=== Records from a dataset ===
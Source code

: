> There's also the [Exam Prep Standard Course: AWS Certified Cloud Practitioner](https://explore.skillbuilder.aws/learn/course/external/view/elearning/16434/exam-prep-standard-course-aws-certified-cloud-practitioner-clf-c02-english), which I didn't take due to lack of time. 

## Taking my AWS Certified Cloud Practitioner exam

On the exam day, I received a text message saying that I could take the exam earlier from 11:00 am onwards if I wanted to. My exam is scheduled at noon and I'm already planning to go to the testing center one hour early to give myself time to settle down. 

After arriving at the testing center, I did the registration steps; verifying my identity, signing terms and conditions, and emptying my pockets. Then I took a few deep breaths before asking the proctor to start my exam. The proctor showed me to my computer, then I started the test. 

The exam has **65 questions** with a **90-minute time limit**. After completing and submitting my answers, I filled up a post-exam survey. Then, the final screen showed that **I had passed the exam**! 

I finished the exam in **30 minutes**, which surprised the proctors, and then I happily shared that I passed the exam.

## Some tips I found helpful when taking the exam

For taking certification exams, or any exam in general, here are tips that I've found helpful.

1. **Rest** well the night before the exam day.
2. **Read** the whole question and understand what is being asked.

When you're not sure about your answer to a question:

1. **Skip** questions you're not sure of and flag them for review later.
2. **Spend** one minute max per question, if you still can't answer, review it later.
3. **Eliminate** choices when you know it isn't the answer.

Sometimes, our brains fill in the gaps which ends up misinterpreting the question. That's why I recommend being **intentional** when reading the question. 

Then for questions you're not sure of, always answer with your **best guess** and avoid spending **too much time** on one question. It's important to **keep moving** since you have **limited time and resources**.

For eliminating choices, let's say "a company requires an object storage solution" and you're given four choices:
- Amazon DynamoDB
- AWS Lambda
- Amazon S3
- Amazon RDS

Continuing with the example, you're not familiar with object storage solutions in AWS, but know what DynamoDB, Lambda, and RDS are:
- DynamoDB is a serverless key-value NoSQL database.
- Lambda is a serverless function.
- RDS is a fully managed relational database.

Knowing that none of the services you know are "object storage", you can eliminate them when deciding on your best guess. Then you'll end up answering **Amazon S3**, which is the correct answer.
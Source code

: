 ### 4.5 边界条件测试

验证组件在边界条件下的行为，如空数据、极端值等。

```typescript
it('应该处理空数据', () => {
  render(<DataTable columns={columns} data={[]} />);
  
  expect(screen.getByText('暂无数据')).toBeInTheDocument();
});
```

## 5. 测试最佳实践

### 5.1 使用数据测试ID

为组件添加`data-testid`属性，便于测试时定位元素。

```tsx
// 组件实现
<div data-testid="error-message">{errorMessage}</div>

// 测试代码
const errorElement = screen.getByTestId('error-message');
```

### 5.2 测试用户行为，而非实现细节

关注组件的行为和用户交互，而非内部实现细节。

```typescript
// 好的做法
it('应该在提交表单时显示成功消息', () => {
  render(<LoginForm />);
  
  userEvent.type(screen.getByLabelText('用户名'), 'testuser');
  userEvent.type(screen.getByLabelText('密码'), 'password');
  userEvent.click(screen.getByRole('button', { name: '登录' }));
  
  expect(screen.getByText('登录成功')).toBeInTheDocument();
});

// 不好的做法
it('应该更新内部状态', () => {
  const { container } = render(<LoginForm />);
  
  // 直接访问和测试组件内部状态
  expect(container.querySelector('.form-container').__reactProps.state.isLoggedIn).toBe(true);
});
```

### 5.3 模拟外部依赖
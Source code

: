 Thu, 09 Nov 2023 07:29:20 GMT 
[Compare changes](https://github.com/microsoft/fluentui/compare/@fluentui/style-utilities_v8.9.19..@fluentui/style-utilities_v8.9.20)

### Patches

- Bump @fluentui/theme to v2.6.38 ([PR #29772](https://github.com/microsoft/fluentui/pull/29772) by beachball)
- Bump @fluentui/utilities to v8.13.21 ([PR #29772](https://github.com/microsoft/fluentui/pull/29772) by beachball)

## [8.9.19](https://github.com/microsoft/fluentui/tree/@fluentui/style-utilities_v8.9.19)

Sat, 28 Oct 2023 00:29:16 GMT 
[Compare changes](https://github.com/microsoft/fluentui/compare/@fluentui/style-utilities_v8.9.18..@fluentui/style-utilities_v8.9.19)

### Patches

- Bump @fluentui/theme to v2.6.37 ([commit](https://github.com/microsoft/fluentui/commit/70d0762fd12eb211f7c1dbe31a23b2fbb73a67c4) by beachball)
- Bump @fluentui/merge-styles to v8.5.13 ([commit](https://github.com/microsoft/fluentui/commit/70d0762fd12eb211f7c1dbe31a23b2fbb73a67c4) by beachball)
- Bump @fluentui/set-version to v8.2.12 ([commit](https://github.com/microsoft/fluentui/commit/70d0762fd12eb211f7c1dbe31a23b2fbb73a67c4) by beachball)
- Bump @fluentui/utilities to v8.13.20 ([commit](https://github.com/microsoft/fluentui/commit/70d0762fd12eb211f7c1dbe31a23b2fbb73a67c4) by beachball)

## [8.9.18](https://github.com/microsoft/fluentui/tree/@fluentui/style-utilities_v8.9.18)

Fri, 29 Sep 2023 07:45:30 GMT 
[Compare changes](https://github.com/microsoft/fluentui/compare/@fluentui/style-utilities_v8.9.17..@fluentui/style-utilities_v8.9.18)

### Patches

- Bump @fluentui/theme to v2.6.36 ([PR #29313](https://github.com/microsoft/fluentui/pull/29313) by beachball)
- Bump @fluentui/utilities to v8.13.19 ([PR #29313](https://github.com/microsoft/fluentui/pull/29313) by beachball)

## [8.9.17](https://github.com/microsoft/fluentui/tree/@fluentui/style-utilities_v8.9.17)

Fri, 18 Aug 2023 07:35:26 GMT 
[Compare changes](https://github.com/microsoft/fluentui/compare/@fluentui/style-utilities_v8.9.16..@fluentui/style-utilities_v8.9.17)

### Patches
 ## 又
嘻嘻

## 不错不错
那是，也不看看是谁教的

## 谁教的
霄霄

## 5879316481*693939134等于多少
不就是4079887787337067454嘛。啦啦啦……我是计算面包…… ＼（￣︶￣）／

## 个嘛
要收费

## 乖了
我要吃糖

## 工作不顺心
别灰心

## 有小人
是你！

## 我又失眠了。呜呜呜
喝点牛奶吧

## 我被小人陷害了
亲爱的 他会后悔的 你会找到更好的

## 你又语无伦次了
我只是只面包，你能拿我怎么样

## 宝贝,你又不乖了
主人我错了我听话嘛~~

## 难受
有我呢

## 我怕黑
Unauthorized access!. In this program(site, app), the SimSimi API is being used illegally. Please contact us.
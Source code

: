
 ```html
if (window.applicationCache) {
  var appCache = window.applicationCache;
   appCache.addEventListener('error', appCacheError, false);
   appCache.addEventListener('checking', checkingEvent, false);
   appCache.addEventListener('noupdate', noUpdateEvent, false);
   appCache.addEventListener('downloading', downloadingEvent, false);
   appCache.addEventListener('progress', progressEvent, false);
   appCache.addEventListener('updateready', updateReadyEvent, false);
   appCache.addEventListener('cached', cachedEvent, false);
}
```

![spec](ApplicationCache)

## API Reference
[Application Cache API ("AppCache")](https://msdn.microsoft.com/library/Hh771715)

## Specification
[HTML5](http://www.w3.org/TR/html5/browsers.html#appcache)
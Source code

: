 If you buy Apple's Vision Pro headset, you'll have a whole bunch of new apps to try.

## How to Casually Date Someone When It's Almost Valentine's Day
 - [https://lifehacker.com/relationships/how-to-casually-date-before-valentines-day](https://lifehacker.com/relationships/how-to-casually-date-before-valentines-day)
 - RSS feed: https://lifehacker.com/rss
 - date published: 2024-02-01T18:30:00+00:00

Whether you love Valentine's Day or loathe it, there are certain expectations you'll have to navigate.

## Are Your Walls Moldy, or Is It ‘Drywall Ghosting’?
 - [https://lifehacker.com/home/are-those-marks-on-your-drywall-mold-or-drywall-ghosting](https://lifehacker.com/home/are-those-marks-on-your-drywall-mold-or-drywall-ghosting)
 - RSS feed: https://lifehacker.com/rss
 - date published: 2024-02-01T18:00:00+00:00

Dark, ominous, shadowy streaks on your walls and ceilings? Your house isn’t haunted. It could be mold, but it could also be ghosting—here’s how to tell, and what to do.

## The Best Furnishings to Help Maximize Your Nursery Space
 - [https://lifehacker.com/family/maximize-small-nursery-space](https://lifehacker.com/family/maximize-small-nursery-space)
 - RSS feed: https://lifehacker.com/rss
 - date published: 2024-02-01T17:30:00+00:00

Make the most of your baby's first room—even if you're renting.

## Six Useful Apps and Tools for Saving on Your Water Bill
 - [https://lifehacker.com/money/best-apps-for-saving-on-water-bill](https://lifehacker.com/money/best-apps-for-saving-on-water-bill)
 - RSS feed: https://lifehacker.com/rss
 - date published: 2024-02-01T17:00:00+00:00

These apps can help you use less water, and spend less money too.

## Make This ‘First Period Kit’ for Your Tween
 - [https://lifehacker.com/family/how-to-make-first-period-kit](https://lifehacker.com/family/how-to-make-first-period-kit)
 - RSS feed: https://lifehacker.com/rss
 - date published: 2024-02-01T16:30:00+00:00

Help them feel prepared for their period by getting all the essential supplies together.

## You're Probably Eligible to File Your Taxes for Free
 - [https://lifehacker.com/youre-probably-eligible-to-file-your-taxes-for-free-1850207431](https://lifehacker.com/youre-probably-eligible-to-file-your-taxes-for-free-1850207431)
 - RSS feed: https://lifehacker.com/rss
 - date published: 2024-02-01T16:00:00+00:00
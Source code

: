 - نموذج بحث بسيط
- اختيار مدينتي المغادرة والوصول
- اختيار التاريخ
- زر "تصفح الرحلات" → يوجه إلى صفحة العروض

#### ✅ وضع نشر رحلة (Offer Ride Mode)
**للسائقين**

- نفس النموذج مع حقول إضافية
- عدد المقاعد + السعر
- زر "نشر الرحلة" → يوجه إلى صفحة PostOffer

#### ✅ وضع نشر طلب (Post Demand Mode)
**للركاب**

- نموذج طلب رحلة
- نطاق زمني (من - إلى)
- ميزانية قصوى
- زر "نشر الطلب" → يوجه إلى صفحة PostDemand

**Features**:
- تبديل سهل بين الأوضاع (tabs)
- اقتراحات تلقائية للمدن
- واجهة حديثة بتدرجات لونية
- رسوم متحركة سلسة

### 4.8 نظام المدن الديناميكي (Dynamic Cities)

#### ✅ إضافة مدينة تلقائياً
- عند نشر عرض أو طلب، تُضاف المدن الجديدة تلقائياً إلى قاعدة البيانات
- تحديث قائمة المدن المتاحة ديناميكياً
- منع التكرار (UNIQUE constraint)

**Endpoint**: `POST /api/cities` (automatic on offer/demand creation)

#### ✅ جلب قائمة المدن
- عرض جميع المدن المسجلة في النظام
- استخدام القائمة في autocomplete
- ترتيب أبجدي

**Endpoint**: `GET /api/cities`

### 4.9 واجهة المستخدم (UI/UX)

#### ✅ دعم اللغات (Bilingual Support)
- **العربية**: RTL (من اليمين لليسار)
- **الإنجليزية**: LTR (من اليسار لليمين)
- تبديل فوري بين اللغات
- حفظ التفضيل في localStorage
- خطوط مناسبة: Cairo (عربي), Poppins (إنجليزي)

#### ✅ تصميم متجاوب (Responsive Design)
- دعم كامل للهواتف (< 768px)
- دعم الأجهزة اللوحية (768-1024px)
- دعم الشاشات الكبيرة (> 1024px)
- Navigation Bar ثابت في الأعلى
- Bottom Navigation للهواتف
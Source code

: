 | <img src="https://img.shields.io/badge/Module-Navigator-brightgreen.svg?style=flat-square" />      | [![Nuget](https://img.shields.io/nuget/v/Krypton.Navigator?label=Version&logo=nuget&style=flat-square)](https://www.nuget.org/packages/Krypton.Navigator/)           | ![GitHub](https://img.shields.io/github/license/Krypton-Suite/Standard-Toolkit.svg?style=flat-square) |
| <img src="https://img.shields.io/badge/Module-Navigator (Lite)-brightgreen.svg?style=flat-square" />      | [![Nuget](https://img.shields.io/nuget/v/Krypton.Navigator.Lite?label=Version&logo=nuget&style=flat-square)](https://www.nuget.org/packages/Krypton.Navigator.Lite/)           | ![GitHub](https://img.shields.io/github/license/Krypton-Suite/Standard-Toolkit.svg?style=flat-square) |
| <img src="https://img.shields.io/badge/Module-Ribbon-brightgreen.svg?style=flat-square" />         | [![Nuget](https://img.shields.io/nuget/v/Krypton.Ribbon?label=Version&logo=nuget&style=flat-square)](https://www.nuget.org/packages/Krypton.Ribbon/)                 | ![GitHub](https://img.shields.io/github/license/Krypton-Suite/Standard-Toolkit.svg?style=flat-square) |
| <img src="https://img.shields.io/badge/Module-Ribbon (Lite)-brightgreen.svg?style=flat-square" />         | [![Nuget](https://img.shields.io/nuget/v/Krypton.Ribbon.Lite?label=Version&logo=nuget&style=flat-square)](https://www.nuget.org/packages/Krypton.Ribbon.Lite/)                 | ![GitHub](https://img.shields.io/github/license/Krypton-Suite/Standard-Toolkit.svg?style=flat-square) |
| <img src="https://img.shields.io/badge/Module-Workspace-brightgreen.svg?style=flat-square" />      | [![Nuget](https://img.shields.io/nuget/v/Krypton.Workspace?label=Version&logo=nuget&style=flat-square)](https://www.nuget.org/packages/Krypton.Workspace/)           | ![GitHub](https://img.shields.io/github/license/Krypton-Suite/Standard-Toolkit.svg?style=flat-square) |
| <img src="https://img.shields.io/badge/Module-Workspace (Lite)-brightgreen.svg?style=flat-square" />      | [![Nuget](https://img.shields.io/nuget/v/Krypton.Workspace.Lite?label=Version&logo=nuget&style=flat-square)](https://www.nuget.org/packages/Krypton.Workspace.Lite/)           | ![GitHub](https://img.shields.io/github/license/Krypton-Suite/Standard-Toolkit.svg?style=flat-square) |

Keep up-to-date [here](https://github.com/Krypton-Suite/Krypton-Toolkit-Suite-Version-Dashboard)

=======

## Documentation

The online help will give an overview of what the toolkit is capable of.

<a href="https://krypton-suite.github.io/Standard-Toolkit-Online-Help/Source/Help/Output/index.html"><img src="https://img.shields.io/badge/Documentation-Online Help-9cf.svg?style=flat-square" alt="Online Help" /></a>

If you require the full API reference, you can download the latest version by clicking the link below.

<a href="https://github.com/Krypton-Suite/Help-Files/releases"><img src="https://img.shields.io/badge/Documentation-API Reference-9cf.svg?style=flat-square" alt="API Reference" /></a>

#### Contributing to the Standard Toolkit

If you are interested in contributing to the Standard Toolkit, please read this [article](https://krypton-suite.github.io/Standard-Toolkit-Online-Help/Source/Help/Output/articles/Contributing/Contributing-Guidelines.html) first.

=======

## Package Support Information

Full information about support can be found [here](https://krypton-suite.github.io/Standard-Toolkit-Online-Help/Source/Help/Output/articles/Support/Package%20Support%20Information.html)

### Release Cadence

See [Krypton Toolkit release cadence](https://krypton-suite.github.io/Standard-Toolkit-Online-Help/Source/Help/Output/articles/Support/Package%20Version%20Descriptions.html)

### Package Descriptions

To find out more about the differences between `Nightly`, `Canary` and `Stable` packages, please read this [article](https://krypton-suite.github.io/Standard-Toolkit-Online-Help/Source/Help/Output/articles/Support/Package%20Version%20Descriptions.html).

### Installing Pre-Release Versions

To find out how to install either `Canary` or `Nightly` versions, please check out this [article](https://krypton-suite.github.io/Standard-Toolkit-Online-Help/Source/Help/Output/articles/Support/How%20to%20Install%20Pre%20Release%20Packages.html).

=== EXERCISE INSTRUCTIONS ===
Lines in the data that hold "addEventListener" must be located and copied.

=== ANSWER TO THE EXERCISE ===
   appCache.addEventListener('error', appCacheError, false);
   appCache.addEventListener('checking', checkingEvent, false);
   appCache.addEventListener('noupdate', noUpdateEvent, false);
   appCache.addEventListener('downloading', downloadingEvent, false);
   appCache.addEventListener('progress', progressEvent, false);
   appCache.addEventListener('updateready', updateReadyEvent, false);
   appCache.addEventListener('cached', cachedEvent, false);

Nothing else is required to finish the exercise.